Акимовна рано затопила печь, чем-то очень вкусным пахнет из кухни. Я упаковываю свои вещи. А вот и Василий Николаевич. У него уже все в полной готовности. Садимся завтракать.
-- Ох, не к добру вы затеяли эту поездку, -- бурчит Акимовна. -Вечером передавали по радио, что ожидается буран. Переждали бы его дома, в тепле.
-- У нас нет времени пережидать. Того и гляди, в зиму завьюжит, хуже будет, -- отвечает Василий Николаевич, принимаясь за горячую шанежку.
Позавтракав, выходим на улицу. Пора бы ехать на аэродром, но кругом такой туман, что нечего и думать о быстром вылете. Мгла кажется нескончаемой, затаившейся на всем пустынном пространстве. Вдруг где-то лениво кукарекнул петух. Проскрипели чьи-то шаги по дороге. Дамка, зевая, вылезла из конуры, потянулась. По ее настроению, по веселым глазам можно предположить, что она, шельма, чует хорошую погоду.
В восемь часов пришла за нами машина.
Туман долго еще висел над аэродромом. Только во второй половине дня машина получила разрешение подняться в воздух.
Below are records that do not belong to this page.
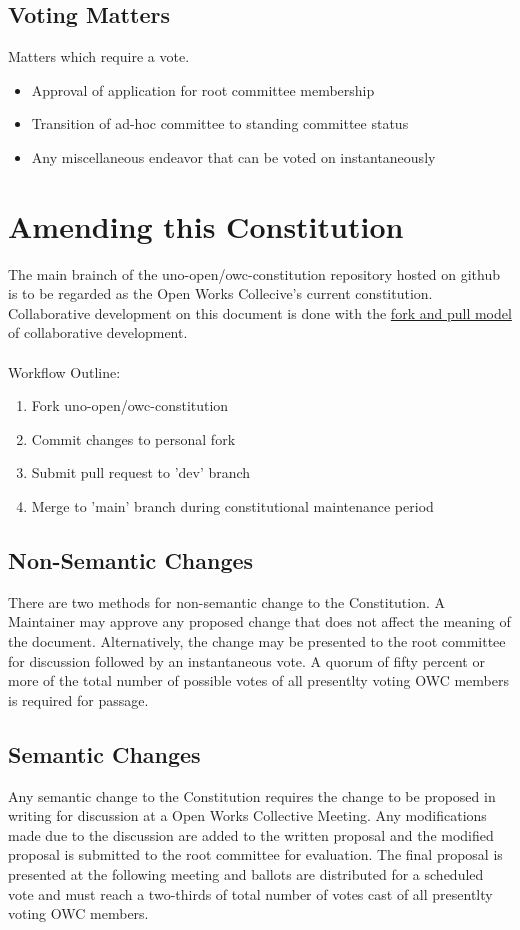 \documentclass{article}
\newcommand{\article}[1]{\section{#1} \label{#1}}
\newcommand{\asection}[1]{\subsection{#1} \label{#1}}
\begin{document}
\asection{Voting Matters}
Matters which require a vote.
\begin{itemize}
	\item Approval of application for root committee membership
	\item Transition of ad-hoc committee to standing committee status
	\item Any miscellaneous endeavor that can be voted on instantaneously
	
\end{itemize}

\article{Amending this Constitution}
The main brainch of the uno-open/owc-constitution repository hosted on github is to be regarded as the Open Works Collecive's current constitution.
Collaborative development on this document is done with the \href{https://docs.github.com/en/pull-requests/collaborating-with-pull-requests/getting-started/about-collaborative-development-models}{fork and pull model} of collaborative development. \\ \\
Workflow Outline:
\begin{enumerate}
    \item Fork uno-open/owc-constitution
    \item Commit changes to personal fork
    \item Submit pull request to 'dev' branch
    \item Merge to 'main' branch during constitutional maintenance period
\end{enumerate}

\asection{Non-Semantic Changes}
There are two methods for non-semantic change to the Constitution.
A Maintainer may approve any proposed change that does not affect the meaning of the document.
Alternatively, the change may be presented to the root committee for discussion followed by an instantaneous vote.
A quorum of fifty percent or more of the total number of possible votes of all presentlty voting OWC members is required for passage.

\asection{Semantic Changes}
Any semantic change to the Constitution requires the change to be proposed in writing for discussion at a Open Works Collective Meeting.
Any modifications made due to the discussion are added to the written proposal and the modified proposal is submitted to the root committee for evaluation.
The final proposal is presented at the following meeting and ballots are distributed for a scheduled vote and must reach a two-thirds of total number of votes cast of all presentlty voting OWC members.
\end{document}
Чихнул мотор. Вертолет, как норовистая лошадь, откинул высоко свой хвост. Стал набирать высоту. Я гляжу в иллюминатор. Над нами чистое и удивительно прозрачное небо, какое бывает после первого снегопада. Внизу глубокие распадки, ущелья, ложки -- морщинистое лицо земли. Наплывает океан темной, бескрайней тайги, местами разреженной буреломом, в серых латках старых гарей, с четко выкроенными озерами, с витиеватыми прожилками речек. По заснеженной земле легко скользит синяя тень вертолета. А за лесами поднимаются пологие гряды заснеженных гор. За ними зыбкие дали Станового, пленившие пытливое воображение своей таинственностью и недоступностью.
Летим прямым курсом к Утукскому перевалу. Залитый солнцем Становой все отчетливее вырисовывается синими хребтами, конусами безымянных вершин, заслоняя небо.
За первыми грядами отрогов поднялись крутые откосы главного хребта, хаос скал и ломаная линия главного водораздела. Вертолет обходит цирк слева, падает в перевальную щель и не торопясь, осторожно, пролетает ее руслом. Все дно щели хорошо просматривается. Мы ищем глазами дымок костра, палатку, пасущихся оленей. Но увы, никого нигде не видно. Значит, Улукиткан еще не успел достичь перевала.
Под нами -- главное русло пенистого Утука меж черными скалами. И тут, видимо, нет Улукиткана. Он бы, услышав гул мотора, дал о себе знать. Но ни дыма костра, ни палатки и здесь не видно. Только остроглавые скалы-останцы безмолвно следят за нами из лесных чащ.